• WORK INSTRUCTIONS: Look through the records, and wherever the string "lugar" turns up, copy out that line.

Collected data
■ ■ ■ ■

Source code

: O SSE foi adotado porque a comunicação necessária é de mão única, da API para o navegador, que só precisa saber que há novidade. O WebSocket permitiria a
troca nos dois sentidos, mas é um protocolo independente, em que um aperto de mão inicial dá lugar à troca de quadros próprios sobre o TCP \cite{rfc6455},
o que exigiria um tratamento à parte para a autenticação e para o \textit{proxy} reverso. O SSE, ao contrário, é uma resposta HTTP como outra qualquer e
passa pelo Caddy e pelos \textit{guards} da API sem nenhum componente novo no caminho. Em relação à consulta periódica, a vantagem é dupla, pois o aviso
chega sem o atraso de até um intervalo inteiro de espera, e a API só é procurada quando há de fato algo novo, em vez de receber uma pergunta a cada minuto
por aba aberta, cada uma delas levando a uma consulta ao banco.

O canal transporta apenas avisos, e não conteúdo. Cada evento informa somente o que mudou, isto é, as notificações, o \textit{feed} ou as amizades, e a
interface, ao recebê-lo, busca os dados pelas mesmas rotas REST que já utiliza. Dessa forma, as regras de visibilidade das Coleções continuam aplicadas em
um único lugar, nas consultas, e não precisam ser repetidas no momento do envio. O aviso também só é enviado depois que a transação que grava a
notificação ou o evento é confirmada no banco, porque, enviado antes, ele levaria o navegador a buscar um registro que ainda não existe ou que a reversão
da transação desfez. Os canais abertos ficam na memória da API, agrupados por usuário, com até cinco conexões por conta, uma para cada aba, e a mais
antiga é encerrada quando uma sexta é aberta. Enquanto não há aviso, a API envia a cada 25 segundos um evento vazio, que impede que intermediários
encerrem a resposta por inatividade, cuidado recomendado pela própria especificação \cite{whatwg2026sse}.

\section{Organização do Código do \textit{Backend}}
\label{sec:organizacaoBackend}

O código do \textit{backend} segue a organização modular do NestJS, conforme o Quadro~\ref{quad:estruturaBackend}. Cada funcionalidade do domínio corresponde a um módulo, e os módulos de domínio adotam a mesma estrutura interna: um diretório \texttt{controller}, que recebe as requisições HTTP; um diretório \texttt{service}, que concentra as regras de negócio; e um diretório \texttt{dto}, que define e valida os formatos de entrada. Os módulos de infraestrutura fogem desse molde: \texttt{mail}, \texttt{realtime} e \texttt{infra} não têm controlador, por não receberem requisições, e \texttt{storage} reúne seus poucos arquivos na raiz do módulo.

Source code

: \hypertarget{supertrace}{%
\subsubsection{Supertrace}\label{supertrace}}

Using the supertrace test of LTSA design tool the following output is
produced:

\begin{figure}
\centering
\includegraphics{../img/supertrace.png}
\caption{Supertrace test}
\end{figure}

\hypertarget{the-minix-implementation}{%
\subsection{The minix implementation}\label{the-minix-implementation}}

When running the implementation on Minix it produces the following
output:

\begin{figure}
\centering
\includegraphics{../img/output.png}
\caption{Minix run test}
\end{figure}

■ ■ ■ ■

• ANSWER:
troca nos dois sentidos, mas é um protocolo independente, em que um aperto de mão inicial dá lugar à troca de quadros próprios sobre o TCP \cite{rfc6455},
um único lugar, nas consultas, e não precisam ser repetidas no momento do envio. O aviso também só é enviado depois que a transação que grava a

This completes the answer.